The HA for JD Edwards EnterpriseOne Enterprise Server fault monitor uses the resource properties that are specified in the resource type ORCL.JDE_Enterprise_Server. See the r_properties(5) man page for a list of general resource properties used. See HA for JD Edwards EnterpriseOne Enterprise Server Extension Properties for a list of resource properties for this resource type.

Probing Algorithm and Functionality

The JD Edwards EnterpriseOne Enterprise Server is controlled by extension properties that control the probing frequency. The default values of these properties determine the preset behavior of the fault monitor and are suitable for most Oracle Solaris Cluster installations.
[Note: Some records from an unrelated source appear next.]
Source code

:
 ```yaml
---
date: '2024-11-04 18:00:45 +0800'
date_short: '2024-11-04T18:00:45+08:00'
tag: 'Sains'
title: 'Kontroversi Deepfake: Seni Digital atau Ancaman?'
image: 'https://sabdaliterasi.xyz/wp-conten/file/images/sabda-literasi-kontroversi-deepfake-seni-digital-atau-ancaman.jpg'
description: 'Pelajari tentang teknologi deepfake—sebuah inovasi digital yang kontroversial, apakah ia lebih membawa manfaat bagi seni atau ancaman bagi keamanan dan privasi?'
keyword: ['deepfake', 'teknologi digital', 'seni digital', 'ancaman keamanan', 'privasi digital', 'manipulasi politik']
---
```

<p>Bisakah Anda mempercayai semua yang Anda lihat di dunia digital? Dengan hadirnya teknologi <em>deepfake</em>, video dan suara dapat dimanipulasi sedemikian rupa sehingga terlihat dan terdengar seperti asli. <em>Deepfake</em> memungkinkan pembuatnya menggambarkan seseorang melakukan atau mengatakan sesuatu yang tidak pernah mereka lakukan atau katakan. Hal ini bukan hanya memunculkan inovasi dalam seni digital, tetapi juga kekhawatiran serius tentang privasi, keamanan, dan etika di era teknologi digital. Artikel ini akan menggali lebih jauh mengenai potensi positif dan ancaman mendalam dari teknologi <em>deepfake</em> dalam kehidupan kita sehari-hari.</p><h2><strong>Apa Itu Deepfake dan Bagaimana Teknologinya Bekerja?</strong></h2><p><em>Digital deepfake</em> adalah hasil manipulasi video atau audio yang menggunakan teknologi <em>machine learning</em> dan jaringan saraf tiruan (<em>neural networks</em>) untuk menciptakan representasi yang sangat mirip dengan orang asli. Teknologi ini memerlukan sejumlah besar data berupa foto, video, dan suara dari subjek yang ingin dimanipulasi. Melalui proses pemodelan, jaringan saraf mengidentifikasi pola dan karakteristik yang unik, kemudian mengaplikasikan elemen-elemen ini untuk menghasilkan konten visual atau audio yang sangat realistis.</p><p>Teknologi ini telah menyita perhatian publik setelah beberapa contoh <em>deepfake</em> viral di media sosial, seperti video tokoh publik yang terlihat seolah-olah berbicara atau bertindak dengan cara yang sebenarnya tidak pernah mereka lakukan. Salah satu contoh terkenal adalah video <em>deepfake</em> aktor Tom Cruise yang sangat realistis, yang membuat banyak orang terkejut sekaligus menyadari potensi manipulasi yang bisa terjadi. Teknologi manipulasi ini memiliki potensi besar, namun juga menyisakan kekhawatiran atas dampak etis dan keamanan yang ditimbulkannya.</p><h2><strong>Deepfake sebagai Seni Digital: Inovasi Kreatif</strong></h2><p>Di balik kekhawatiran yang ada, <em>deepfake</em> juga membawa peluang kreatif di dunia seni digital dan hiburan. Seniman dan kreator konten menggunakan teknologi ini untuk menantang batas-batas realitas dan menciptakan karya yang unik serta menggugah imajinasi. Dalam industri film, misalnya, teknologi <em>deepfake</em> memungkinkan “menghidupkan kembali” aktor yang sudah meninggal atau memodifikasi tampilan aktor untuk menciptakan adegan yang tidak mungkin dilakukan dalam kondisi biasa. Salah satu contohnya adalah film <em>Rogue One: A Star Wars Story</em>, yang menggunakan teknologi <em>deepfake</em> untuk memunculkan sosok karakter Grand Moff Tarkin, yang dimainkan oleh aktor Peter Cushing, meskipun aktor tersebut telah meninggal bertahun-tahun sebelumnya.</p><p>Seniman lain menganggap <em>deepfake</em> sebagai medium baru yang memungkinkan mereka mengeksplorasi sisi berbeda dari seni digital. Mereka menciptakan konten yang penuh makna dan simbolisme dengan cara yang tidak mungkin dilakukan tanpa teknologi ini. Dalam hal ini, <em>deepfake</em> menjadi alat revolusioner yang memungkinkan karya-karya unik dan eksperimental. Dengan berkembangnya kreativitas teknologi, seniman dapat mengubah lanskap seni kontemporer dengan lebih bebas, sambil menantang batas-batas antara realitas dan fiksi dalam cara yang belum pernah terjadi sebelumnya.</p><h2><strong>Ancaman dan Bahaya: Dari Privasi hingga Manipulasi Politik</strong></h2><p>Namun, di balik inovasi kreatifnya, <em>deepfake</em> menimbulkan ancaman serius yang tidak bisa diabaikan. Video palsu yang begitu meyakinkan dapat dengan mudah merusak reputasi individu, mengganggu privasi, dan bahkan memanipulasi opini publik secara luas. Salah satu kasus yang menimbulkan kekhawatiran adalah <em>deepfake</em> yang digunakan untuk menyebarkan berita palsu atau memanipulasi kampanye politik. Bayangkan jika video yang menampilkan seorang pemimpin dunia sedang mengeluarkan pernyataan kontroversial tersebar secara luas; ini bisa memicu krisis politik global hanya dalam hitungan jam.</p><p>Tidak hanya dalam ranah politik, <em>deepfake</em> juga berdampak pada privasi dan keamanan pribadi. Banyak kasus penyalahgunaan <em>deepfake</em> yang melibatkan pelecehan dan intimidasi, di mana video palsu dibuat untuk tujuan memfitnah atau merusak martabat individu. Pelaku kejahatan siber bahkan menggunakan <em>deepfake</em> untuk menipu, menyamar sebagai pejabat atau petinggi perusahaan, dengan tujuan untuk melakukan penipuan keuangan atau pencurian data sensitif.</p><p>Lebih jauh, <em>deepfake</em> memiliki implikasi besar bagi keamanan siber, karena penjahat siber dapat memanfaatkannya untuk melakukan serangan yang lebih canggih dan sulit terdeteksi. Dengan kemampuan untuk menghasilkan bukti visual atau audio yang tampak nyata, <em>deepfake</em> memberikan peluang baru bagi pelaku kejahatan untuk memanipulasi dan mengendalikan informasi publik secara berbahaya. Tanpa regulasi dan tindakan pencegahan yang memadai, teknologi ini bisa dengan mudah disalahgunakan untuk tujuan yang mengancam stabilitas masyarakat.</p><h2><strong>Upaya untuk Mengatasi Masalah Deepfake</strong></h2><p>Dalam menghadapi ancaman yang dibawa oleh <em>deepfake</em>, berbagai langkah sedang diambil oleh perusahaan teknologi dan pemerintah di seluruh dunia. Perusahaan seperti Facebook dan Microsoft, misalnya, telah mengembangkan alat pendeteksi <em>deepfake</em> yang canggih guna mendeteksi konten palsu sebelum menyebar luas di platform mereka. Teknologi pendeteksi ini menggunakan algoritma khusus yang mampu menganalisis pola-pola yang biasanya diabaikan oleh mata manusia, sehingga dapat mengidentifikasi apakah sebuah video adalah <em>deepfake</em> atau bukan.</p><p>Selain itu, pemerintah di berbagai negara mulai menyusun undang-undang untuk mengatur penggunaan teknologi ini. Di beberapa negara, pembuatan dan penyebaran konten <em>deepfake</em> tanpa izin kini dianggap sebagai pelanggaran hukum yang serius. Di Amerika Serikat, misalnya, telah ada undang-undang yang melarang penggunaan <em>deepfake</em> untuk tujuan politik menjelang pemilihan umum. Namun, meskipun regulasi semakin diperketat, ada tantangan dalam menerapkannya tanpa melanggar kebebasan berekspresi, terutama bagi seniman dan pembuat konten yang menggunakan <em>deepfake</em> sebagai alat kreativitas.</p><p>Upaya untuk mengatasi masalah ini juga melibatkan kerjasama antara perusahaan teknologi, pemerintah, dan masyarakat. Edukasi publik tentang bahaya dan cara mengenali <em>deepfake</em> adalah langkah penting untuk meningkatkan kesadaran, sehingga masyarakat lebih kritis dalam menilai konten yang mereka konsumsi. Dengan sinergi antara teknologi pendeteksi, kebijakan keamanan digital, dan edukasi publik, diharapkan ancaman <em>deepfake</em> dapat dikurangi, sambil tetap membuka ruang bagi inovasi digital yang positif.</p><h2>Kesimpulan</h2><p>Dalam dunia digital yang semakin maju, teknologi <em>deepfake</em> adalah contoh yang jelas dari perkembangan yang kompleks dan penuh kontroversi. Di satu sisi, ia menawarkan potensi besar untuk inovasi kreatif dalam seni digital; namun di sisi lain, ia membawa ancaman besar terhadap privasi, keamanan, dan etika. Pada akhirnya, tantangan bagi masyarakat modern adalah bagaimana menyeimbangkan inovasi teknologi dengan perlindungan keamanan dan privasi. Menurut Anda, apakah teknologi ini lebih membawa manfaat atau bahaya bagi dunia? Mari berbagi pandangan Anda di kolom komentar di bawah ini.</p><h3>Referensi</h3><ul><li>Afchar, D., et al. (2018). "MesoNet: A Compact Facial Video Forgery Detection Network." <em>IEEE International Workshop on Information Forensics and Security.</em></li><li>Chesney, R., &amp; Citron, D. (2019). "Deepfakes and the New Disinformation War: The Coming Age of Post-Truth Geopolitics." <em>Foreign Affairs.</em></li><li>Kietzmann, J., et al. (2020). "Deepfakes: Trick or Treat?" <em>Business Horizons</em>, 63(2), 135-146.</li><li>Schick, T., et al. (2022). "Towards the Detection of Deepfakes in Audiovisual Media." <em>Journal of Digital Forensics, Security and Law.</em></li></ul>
You can modify this preset behavior by modifying the following settings:

The interval between fault monitor probes (Thorough_probe_interval).
The timeout for fault monitor probes (Probe_timeout).
The number of times the fault monitor attempts to restart the resource (Retry_count). The HA for JD Edwards EnterpriseOne Enterprise Server fault monitor checks the server status within an infinite loop. During each cycle, the fault monitor checks the server state and reports failure or success.
If the fault monitor is successful, it returns to its infinite loop and continues the next cycle of probing and sleeping.
If the fault monitor reports a failure, a request is made to the cluster to restart the resource. If the fault monitor reports another failure, another request is made to the cluster to restart the resource. This behavior continues whenever the fault monitor reports a failure. If successive restarts exceed the Retry_count within the Thorough_probe_interval, a request is made to fail over the resource group onto a different node.

Operation of the HA for JD Edwards EnterpriseOne Enterprise Server Probe

The following list explains how the HA for JD Edwards EnterpriseOne Enterprise Server probe operates:

If the control_app_server script for the resource is still running with the start option, the probe returns 100. This implements wait for online during start. Otherwise, the probe continues.
If the output from jdejobs returns no running processes, the probe returns 100 to indicate a failed start. Otherwise, the probe continues.
If the return code from porttest returns a non-zero value, the status of the resource is changed to Degraded with the status message porttest failed and the probe returns 0.
On a subsequent probe, if the porttest returns a value 0, the probe returns 0 and the status messages of the resource are changed to Online and Service is Online respectively.
If the HA for JD Edwards EnterpriseOne Enterprise Server resource is repeatedly restarted and subsequently exhausts the Retry_count within the Retry_interval, and if Failover_enabled is set to TRUE, a failover to another node is initiated for the resource group.